Le moraliste atteint de moralisite aigüe

Il était une fois, un homme atteint de moralisite aigüe. Sa maladie était de celle qui s’émancipent en grandissant et il peinait à la dompter. Enfant, un mensonge l’épouvantait. Adulte la tromperie l’exaspérait. Prompt à l’engagement, il faisait de chaque conversation une parole donnée et bien que son interlocuteur devenait un contracteur à sa propre insu, il tenait à rendre grâce à sa promesse et ce sur l’honneur. Et bien logiquement il portait l’exigence sur autrui de sa propre inclinaison. Cette dévotion qui faisait sa fierté fut la raison de sa perdition.

Un jour qu’il attendait des compagnons réputés tardifs, il arriva à l’heure dite précédée de deux minutes. Ces camarades le firent attendre un moitié d’heure le poussant dans les retranchements d’une colère sourde.
« Et bien ! J’arrive à point nommé comme le veut toute bienséance et voilà qu’en grande impolitesse on me fait lambiner, ronchonna -t-il. Pour sur la prochaine fois c’est moi qui les ferait patienter. »
Le lendemain, au lieu du rendez-vous, il vint avec une décade de retard. Il patienta pourtant le double de la veille. Coléreux de cette double injure, le moraliste s’affranchit de cette amitié peu scrupuleuse à la ponctualité.

Quelques années plus tard, alors que ses crises morales s’accentuaient, il rencontra un éloquent dont les discours civiles l’avait exalté. Ils échangèrent idéologies et critiques et s’enchantèrent chacun de leur locuteur nouveau. Pourtant alors que face à une action spontanée, les discours se préparaient à faire espace aux réactions, l’éloquent disparu méprisant soudain la place de l’engagé. La déception qu’entraina cette fuite, laissa le moraliste dans un désespoir incertain. Car il ne pouvait désormais plus compter ni sur les compagnons de cœur ni sur les camarades d’idées. Et l’avenir semblait bien solitaire pour qui le devoir était un étendard, et la dignité, un état obligé.

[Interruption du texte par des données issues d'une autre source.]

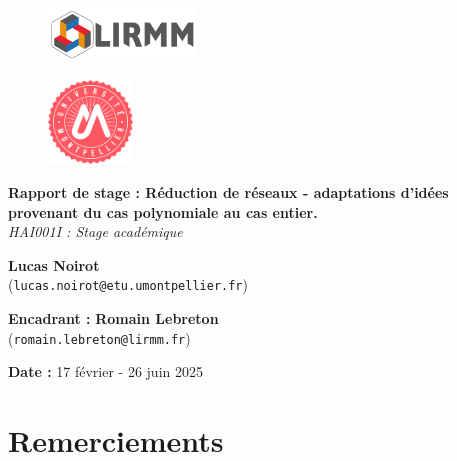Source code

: \documentclass[a4paper,12pt]{report}  %
\theoremstyle{definitionstyle}
\theoremstyle{examplestyle}
\theoremstyle{remarkstyle}
\begin{document}
	
	\begin{titlepage}
		\begin{center}
			\begin{figure}[t]
				\centering
				\includegraphics[width=0.35\textwidth]{logo/logo_LIRMM.jpg} 
			\end{figure}
			\begin{figure}[t]
				\centering
				\includegraphics[width=0.2\textwidth]{logo/logo_univ_mpt.png} 
			\end{figure}
			
			\vspace{2cm}
			\Huge{\textbf{Rapport de stage : Réduction de réseaux - adaptations d'idées provenant du cas polynomiale au cas entier.}} \\
			\vspace{0.5cm}
			\large{\textit{HAI001I : Stage académique}} \\
			
			\vspace{2cm}
			
			\large{
				\textbf{Lucas Noirot} \\
				(\texttt{lucas.noirot@etu.umontpellier.fr})
			}
			
			\vspace{1.5cm}
			
			\large{
				\textbf{Encadrant :} \textbf{Romain Lebreton} \\
				(\texttt{romain.lebreton@lirmm.fr})
			}
			
			\vspace{2cm}
			
			\normalsize{
				\textbf{Date :}  17 février - 26 juin 2025
			}
		\end{center}
	\end{titlepage}
	
	\chapter*{Remerciements}
	\tableofcontents
	
\end{document}
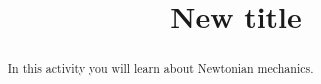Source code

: \documentclass{ximera}
\title{New title}
\begin{document}
  \begin{abstract}
    In this activity you will learn about Newtonian mechanics.
  \end{abstract}
  \maketitle

  
\end{document}
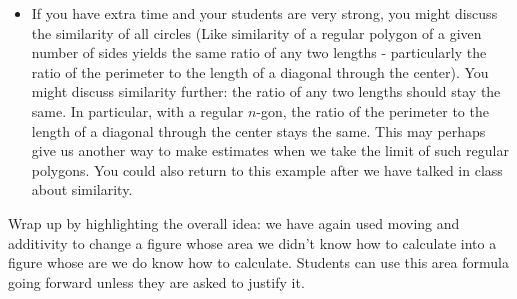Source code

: \documentclass[nooutcomes,noauthor]{ximera}
\begin{document}
\begin{instructorNotes}
\begin{itemize}
\item If you have extra time and your students are very strong, you might discuss the similarity of all circles (Like similarity of a regular polygon of a given number of sides yields the same ratio of any two lengths - particularly the ratio of the perimeter to the length of a diagonal through the center).  You might discuss similarity further: the ratio of any two lengths should stay the same.  In particular, with a regular $n$-gon, the ratio of the perimeter to the length of a diagonal through the center stays the same.  This may perhaps give us another way to make estimates when we take the limit of such regular polygons. You could also return to this example after we have talked in class about similarity.
\end{itemize}

Wrap up by highlighting the overall idea: we have again used moving and additivity to change a figure whose area we didn't know how to calculate into a figure whose are we do know how to calculate. Students can use this area formula going forward unless they are asked to justify it.



\end{instructorNotes}
\end{document}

Arriva le temps du travail et de ses impératifs illusoires. Comme tout moraliste qui se respecte, il faisait un point d’honneur à finir ses missions en avance quant bien même cela représenterait fatigue et douleurs supplémentaire. N’acceptant le repos mérité qu’une fois la tâche achevée, il s’insurgea des ses collègues enclins aux pauses horaires et congés vantards. Omettant ces droits inaliénables, il mélangea trop vite paresse et calme, devoir et obligation. Il toucha deux mots auprès d’un de ses proches, de ces feignasses dont le travail se résumait en café bu et potins racontés. « À trop exiger de toi même, tu souhaiterais imposer au autres ? Sais-tu que j’en suis ? Et quoi, vas-tu me contraindre aux travaux forcés ? » Il perdit à nouveau un ami.

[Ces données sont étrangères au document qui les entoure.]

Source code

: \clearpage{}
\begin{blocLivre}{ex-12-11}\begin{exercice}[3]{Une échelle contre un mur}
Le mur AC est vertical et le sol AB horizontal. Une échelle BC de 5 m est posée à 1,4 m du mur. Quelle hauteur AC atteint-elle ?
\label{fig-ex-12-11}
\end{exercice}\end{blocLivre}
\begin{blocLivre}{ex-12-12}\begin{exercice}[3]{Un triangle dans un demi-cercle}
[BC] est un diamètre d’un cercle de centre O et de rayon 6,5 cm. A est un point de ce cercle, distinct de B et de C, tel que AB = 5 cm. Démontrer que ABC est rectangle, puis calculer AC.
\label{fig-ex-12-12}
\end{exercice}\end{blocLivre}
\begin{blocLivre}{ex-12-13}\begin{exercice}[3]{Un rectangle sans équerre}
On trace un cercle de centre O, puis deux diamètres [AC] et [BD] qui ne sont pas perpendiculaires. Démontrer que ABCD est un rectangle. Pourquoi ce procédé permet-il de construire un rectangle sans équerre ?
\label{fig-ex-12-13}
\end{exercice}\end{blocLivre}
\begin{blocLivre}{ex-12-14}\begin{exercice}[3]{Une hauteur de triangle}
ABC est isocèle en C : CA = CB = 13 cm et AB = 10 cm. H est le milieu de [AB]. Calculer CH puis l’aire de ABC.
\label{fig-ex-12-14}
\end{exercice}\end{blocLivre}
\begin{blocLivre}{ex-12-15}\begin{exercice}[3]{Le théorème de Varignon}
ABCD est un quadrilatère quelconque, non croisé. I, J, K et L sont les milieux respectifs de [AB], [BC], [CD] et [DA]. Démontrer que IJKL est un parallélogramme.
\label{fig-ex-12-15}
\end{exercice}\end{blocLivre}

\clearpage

Sa maladie loin de trouver de remède fut au contraire renforcée par une atmosphère sociale qui chantait fort contre la tempérance. Arriva le jour où on élit un moraliste radical qui considérait que qui ne tenait pas droit n’avait pas de droiture et qui ne faisait preuve d’honnêteté s’opposait aux honnêtes. Le temps des chasses commença et les premières victimes étaient de ces naïfs qui croyaient encore à la morale douce. Oubliant leur aigreurs passées et les responsables de leurs amertumes, les moralistes délivrèrent leur fougue sur des cousins d’idées beaucoup plus modérés. Le moraliste de notre histoire déçu par cette rage amorale, décida qu’il n’était pas meilleur moraliste que celui qui faisait régner l’éthique, la raison et le devoir. Il séduit bien des autres et très vite remplaça dans les cœurs et les têtes les anciens radicaux. Touchant au rêve de l’État Moral ou la droiture est reine, il s’autoproclama tyran des lendemains honorables et créa même un trophée à ce nom. Des proches, amis et camarades ne restèrent personnes car c’était une route solitaire que celle de l’aigreur et de l’arbitraire.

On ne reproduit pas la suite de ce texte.